‘When my gran came to get me from the commune, Mum walked away,’ Maude said slowly. ‘And she never looked back. Not even for one last glimpse of me. She just walked away as if I meant nothing to her.’
There was pain in her eyes as she spoke and he could see how deeply this had hurt her.
He stroked his thumb over the back of her hand. ‘I’m sorry,’ he said, which was pitifully inadequate, but it was all he could think of to say. ‘That’s a terrible thing for a mother to do.’
‘We should have swapped places.’ A faint smile turned her mouth. ‘I would have loved to sleep in the forest. Instead, all I got was my grandparents’ concrete garden, with no trees, or flowers or grass.’
‘Poor nymph,’ he murmured, and he meant it. ‘That must have been hell on earth for you.’
‘It was,’ she said simply. ‘Leaving that place was the best thing I ever did.’
There was a silence then, of mutual acknowledgement of the hurts they’d both suffered.
Then he said, to break the moment, ‘So where did you go after that?’
The conversation turned to less painful subjects, though no less interesting to him, as she told him about her life after she’d left her grandparents’ house.

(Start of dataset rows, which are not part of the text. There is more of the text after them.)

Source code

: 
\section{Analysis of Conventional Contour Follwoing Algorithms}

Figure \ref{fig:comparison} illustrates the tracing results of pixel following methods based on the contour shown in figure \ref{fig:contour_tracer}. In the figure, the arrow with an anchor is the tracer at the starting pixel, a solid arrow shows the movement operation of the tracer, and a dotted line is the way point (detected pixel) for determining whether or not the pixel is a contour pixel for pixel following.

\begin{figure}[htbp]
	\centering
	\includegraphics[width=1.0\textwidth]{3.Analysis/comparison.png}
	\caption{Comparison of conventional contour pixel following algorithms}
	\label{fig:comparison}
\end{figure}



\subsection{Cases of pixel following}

Then they talked about casual subjects, mundane things such as their favourite foods and their favourite books. The music they liked and the movies they’d enjoyed. He told her how he’d hiked to Everest base camp once when he’d been younger, and she told him that she’d always wanted to see the Amazon rainforest.

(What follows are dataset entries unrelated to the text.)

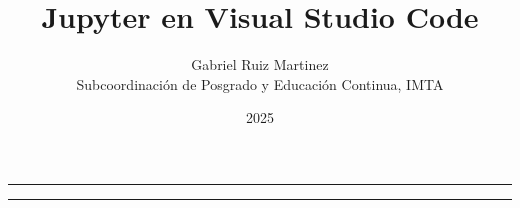 \documentclass{article}
\title{\textbf{Jupyter en Visual Studio Code}}
\date{2025}
\author{Gabriel Ruiz Martinez\\ Subcoordinación de Posgrado y Educación Continua, IMTA}
\begin{document}
\renewcommand{\contentsname}{Contenido} 

\maketitle
	
\vspace{0.25cm}
\hrule height 1pt

\tableofcontents
	
\vspace{0.25cm}
\hrule


\end{document}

Then he asked her what it was that she actually did in his forest, and that was enough to make her grab his hand and lead him into the trees, talking all the while. She named trees and plants as she went, and what their niche in the forest ecology was, and how everything worked in concert with each other. And he saw it all with new eyes. Saw her anew too. Glowing with passion, bright with interest and curiosity. Nature was fiercely important to her, he could see, and she knew so much about it. Everything was connected, she told him, everything on this planet was connected.
Perhaps it was. When she talked like that, perhaps he even believed her. He certainly felt connected to her in a way he’d never experienced with another person.

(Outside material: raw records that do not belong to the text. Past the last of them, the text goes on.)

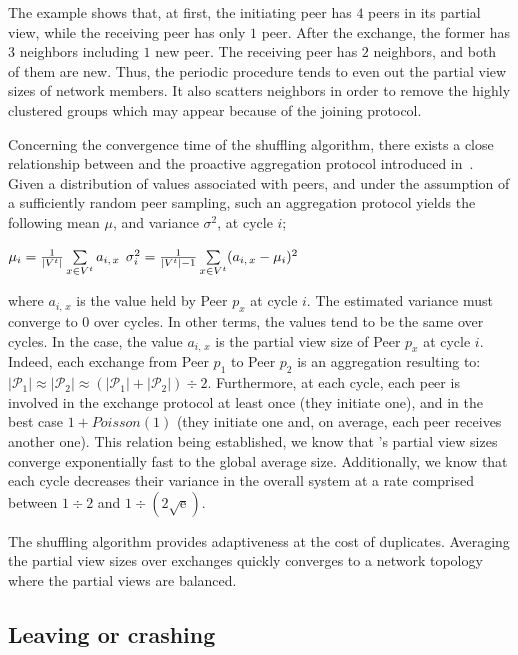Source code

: The example shows that, at first, the initiating peer has $4$ peers in
its partial view, while the receiving peer has only $1$ peer.
After the exchange, the former has $3$ neighbors including $1$ new
peer. The receiving peer has $2$ neighbors, and both of them are
new. Thus, the periodic procedure tends to even out the partial view
sizes of network members. It also scatters neighbors in order to remove
the highly clustered groups which may appear because of the joining
protocol.

Concerning the convergence time of the shuffling algorithm, there
exists a close relationship between \SPRAY and the proactive
aggregation protocol introduced
in~\cite{jelasity2004epidemic}. Given a
distribution of values associated with peers, and under the assumption
of a sufficiently random peer sampling, such an aggregation protocol
yields the following mean $\mu$, and variance $\sigma^2$, at cycle
$i$;
\begin{center}
  $\mu_i = {1\over{|V^t|}} \sum\limits_{x \in V^t} a_{i,\,x}$
  \hfill
  $\sigma^2_i = {1\over{|V^t|-1}}\sum\limits_{x \in V^t}
  (a_{i,\,x} - \mu_i)^2$
\end{center}
where $a_{i,\,x}$ is the value held by Peer $p_x$ at cycle $i$. The
estimated variance must converge to $0$ over cycles. In other terms,
the values tend to be the same over cycles. In the \SPRAY case, the
value $a_{i,\,x}$ is the partial view size of Peer $p_x$ at cycle
$i$. Indeed, each exchange from Peer $p_1$ to Peer $p_2$ is an
aggregation resulting to:
$|\mathcal{P}_1|\approx|\mathcal{P}_2|\approx{(|\mathcal{P}_1| +
  |\mathcal{P}_2|) \div 2}$.  Furthermore, at each cycle, each peer is
involved in the exchange protocol at least once (they initiate one),
and in the best case $1+Poisson(1)$ (they initiate one and, on average,
each peer receives another one). This relation being established, we
know that \SPRAY's partial view sizes converge exponentially fast to
the global average size. Additionally, we know that each cycle
decreases their variance in the overall system at a rate comprised
between ${1\div 2}$ and $1\div ({2\sqrt{\text{e}}})$.

The shuffling algorithm provides adaptiveness at the cost of
duplicates. Averaging the partial view sizes over exchanges quickly
converges to a network topology where the partial views are balanced.

\subsection{Leaving or crashing}
\label{subsec:leaving}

They were in a little clearing with bracken on the ground when he stopped and reached for her. She’d been talking about ferns, but he was impatient now, because she was golden and glowing, and she was his wife. He wanted her and he was tired of waiting.
She didn’t protest as he laid her down on the bracken, taking off her gown and veil, but leaving on her crown. As he left on his. Because they were both rulers of this little piece of land, king and queen of the forest, and this would be their marriage bed.
This time, though, he lay on his back, with her astride him, her hair a golden mane down her back, her hands braced on his chest. And he thought he’d died and gone to heaven. Because surely heaven was this, making love to a wood nymph who was his wife, on a bed of bracken, in a forest clearing.
And he realised, as she rose and fell above him, the pleasure twining around both of them, that this had gone beyond mere sex. Sex he knew very well, because he’d had a lot of it in his life. But this, what they were doing right now, right here, wasn’t sex. It was more, it was deeper. It was reverent and sacred. It was worship.
It wasn’t just about bodies. It was about souls.
He had no idea why he was thinking this, because he wasn’t a man much given to poetry. But there was poetry in this. In her.
In her stubbornness and wild temper. In the joy she took in the things that were important to her. In the way her hand would rest on her bump every so often as if soothing the tiny baby inside her. In her touching his hair, warmth in her eyes, and calling him badger.
And in this, her gasps of pleasure, her eyes gone molten as he worshipped her, in the perfection of them moving together, slowly. Building this little castle of pleasure and wonder between them.
He’d never felt anything like it and he knew in that moment that he never would again. That for him it would always be this woman. That any other partner wouldn’t be able to give him what she could. And he was at peace with that.
She was his wife and she would never leave him.
He’d make sure of it.
CHAPTER ELEVEN
MAUDESATINthe sitting room of the manor, sipping the hot chocolate Dominic had made for her. The fire crackled softly in the grate, warming the room.
It had been a week since the wedding and though she’d hoped the new ache in her heart would fade, it hadn’t.
She should have left him in the walled garden the day she’d married him. She should have turned and walked out, but she hadn’t. She’d tried to provoke an argument instead, wanting to use it to poison those roots growing around her heart, but he hadn’t given her one.
He’d told her about his awful childhood and his terrible father and what his father had done to him and listening to his history had somehow made those roots stronger, not weaker.
No child should have had to live through that, and yet he had. He’d survived, even thrived, and in his own stubborn endurance, she’d seen herself.
They were the same. And while their childhoods had left their scars, they’d both come through the fire strong, and if not completely whole, then at least near enough to make no difference.